The point is to implement a program that functions correctly within limits of how it's built. If your users care so much about such things, then the real solution is to avoid using floating point at all rather than fudging comparison operations or the method of printing them out. For example, don't use a floating point value to represent dollars and cents: use two variables of suitable integral type(s).

Also, if the program uses floating point for good reasons (eg it specifically performs some form of numerical analysis) then there is a case to argue that the user should be aware of the implications associated with floating point.

Originally Posted by Tonto
It's good to educate yourself because there's lots of documentation. I liked learning about the representation of the floating point recently, at large values the floating point representation can't do very accurate values. For example for values of 2^23 the smallest +/- value for the float is 1.0
You need to widen your self-education slightly. Floating point representations are not required to exhibit that property .... and in the real world, not all float representations do.
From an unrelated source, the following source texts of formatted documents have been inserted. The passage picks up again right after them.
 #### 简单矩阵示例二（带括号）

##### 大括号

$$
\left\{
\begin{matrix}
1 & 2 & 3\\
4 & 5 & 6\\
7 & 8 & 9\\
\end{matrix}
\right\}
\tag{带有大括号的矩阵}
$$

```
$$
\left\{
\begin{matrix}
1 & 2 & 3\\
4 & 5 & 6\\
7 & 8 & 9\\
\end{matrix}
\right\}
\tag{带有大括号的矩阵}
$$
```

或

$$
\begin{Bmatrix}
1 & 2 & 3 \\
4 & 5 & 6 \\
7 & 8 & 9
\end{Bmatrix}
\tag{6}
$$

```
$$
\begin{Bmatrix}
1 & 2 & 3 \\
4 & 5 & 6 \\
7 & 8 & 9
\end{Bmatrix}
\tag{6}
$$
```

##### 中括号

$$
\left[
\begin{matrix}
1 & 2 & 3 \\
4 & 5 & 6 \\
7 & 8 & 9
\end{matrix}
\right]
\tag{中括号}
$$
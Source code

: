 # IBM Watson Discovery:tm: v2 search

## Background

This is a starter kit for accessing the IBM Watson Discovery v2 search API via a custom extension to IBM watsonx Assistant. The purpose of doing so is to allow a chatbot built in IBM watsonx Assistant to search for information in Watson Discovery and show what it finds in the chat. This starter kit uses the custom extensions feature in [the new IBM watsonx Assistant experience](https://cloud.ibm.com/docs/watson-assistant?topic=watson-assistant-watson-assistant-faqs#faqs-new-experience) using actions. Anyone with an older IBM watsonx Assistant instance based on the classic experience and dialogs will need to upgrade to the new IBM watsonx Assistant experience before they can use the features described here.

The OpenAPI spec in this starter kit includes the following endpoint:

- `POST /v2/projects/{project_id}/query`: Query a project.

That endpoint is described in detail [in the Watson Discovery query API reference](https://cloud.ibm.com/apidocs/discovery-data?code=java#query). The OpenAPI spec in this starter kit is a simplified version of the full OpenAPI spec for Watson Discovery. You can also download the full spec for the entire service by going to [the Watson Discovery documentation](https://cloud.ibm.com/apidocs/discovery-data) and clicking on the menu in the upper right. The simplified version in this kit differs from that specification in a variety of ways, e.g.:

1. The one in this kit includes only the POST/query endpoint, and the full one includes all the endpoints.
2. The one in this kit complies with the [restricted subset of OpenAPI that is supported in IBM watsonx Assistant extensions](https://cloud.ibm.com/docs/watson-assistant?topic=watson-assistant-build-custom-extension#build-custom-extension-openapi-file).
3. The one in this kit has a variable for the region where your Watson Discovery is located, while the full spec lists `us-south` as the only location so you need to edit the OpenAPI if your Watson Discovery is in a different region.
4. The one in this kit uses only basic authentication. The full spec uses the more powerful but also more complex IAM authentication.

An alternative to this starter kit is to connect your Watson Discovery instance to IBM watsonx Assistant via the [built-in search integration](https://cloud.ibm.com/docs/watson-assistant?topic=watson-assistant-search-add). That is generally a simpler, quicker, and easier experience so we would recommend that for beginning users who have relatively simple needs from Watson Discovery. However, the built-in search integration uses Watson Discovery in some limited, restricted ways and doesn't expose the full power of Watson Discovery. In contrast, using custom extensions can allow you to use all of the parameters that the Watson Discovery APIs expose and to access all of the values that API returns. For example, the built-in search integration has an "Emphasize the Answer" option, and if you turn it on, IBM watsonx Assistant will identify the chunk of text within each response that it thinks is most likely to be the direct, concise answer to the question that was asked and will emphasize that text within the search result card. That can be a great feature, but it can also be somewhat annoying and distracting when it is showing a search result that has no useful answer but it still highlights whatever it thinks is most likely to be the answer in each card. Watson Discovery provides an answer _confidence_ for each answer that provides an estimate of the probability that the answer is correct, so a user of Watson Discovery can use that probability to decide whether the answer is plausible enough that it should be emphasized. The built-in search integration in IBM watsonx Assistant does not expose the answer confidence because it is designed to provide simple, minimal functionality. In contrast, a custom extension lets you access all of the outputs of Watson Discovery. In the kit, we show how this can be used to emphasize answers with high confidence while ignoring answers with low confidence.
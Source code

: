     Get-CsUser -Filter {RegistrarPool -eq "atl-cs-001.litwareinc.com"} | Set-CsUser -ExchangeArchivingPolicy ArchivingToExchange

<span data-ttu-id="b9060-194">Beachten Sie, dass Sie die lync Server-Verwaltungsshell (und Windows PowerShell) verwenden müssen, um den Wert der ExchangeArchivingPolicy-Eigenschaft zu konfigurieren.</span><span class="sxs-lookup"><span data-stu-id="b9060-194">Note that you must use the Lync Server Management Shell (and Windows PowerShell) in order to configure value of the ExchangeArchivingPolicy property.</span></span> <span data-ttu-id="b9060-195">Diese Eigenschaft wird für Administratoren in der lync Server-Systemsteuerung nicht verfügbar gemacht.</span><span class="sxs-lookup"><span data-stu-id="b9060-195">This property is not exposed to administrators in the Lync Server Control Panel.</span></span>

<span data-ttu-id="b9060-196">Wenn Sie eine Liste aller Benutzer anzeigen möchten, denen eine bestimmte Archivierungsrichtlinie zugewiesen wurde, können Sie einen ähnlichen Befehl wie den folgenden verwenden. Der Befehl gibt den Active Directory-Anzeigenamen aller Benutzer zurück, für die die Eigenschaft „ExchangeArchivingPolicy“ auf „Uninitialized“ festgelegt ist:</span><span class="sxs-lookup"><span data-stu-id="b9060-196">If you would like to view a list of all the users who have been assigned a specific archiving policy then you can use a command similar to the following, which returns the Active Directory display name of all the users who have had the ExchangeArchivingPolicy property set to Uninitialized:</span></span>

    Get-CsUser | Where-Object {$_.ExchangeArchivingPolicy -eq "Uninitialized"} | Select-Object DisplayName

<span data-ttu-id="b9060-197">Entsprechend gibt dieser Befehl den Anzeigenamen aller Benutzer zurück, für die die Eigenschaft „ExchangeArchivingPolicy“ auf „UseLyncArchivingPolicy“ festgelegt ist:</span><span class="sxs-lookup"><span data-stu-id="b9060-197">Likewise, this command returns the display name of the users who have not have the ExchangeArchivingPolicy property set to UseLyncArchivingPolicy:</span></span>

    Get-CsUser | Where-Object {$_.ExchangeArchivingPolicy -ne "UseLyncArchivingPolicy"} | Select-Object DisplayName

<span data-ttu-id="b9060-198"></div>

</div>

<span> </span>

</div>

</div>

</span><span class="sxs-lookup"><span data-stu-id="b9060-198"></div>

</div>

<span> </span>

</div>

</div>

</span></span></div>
The code you gave (which I haven't quoted) exhibits implementation-defined behaviour - precisely because it relies on a specific method of representing the float type. It is not guaranteed to work with compilers, operating systems, or hardware different from yours.

9. One fairly common solution used in C++ is to deploy a class representing a fixed point data type, often made of two short integers (sometimes known as 16.16) - a quantity made from an integer and a fractional part, rounded to a fixed point.

Classes representing money are typical, too.

There are speed / accuracy trade-offs; the theme of several posts here indicate it's a substantial branch of study, and application level considerations must be part of your choice.

Kudos to grumpy in pointing out that this example highlights an implementation specific characteristic, which programmers should learn to avoid.

10. Originally Posted by brewbuck
I think the design is fine as-is. This is just a matter of precision when displaying the value. It really IS larger than 0.2.

Inequality comparisons on floats are generally fine.
I agree with brwebuck, the comparison is fine as-is. If you go adding epsilons in there then you just end up treating certain values wrongly that are even furthur from being correctly handled.
You could swap > for >= for example, but other than that it's fine.